YOUR OBJECTIVE » Write out each line of the entries below that holds the word "segítségével".

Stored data
BEGIN
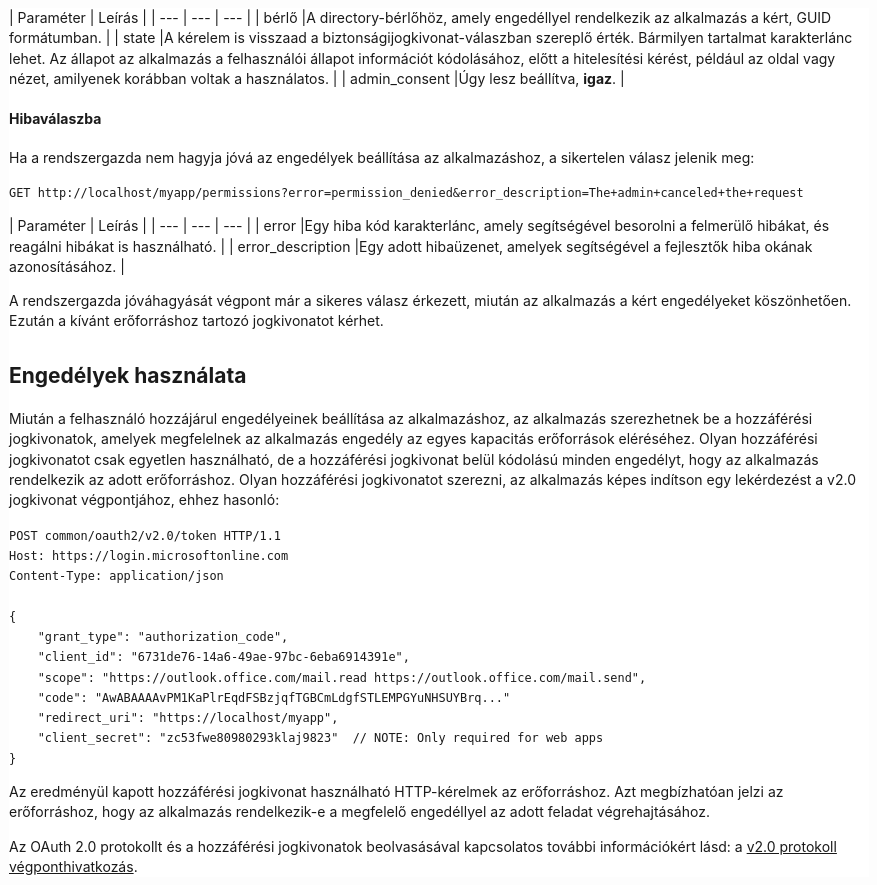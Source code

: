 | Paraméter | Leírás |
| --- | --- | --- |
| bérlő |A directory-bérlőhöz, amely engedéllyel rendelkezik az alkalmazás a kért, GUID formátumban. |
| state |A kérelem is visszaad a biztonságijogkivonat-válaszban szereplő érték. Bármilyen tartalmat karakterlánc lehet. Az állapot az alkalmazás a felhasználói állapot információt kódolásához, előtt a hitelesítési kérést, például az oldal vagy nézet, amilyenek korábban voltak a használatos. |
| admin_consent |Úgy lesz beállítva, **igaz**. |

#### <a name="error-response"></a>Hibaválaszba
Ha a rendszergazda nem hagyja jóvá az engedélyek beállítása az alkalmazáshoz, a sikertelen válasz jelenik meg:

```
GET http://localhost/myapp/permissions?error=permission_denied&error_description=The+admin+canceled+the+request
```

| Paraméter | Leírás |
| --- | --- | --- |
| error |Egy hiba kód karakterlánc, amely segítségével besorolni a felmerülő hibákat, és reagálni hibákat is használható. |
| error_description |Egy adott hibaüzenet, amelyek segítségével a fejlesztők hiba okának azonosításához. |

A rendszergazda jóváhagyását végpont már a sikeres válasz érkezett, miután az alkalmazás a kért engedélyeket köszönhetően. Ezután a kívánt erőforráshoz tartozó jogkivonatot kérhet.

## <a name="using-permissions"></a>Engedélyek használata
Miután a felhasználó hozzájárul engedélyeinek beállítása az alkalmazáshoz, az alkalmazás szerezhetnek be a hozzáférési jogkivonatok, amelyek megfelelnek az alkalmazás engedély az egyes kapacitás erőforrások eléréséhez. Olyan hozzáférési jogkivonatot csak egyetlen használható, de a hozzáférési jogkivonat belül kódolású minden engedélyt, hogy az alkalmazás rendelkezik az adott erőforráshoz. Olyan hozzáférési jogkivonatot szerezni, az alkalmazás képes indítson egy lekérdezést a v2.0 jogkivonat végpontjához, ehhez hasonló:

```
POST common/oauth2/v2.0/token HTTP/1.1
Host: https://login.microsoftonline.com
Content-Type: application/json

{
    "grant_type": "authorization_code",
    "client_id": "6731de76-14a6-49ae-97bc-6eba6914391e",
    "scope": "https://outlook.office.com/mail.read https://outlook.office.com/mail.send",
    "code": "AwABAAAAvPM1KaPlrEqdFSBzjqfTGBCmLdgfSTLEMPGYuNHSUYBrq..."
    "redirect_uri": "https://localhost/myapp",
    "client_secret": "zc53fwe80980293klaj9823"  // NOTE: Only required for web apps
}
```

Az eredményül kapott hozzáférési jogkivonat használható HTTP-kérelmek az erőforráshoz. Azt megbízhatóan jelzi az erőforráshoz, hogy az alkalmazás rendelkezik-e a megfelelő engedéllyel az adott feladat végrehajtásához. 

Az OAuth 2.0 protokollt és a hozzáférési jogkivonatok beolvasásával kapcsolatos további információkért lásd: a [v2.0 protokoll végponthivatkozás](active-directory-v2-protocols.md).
END
ANSWER SPACE »
| error |Egy hiba kód karakterlánc, amely segítségével besorolni a felmerülő hibákat, és reagálni hibákat is használható. |
| error_description |Egy adott hibaüzenet, amelyek segítségével a fejlesztők hiba okának azonosításához. |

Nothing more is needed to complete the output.